**What to do:**
In the records that follow, find each line with the word "relevant" and copy it.

Source texts of formatted documents
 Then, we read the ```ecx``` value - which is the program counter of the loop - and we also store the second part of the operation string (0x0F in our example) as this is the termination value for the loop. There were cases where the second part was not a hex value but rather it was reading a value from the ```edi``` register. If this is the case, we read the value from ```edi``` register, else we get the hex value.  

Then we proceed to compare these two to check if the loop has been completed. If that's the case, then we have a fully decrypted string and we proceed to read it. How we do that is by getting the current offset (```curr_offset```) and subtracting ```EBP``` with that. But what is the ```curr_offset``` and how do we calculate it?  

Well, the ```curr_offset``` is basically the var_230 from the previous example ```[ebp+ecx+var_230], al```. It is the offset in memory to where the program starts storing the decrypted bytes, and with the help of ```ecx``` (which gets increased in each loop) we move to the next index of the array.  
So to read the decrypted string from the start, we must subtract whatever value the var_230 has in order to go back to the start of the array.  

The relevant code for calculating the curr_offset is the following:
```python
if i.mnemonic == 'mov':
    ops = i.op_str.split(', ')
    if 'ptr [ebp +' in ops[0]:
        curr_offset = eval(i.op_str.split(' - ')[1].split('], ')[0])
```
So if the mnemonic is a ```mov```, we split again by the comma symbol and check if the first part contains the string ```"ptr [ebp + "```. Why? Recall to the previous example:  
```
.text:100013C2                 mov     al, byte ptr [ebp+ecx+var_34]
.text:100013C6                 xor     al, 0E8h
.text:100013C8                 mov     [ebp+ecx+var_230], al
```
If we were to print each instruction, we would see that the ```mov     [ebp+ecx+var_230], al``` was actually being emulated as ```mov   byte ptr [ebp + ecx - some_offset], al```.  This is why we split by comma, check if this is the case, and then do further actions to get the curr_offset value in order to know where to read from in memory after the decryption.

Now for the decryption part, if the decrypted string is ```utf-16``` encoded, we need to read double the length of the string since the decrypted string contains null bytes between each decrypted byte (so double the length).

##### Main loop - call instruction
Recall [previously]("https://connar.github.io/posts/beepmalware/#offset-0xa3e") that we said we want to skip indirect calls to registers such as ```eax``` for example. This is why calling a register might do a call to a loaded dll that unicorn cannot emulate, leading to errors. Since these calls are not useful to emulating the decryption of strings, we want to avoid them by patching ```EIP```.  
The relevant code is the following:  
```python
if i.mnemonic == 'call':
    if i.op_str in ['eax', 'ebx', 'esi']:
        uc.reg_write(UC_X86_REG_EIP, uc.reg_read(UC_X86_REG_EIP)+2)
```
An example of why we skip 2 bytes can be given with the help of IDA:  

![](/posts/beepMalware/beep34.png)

**Task result:**
The relevant code for calculating the curr_offset is the following:
The relevant code is the following:  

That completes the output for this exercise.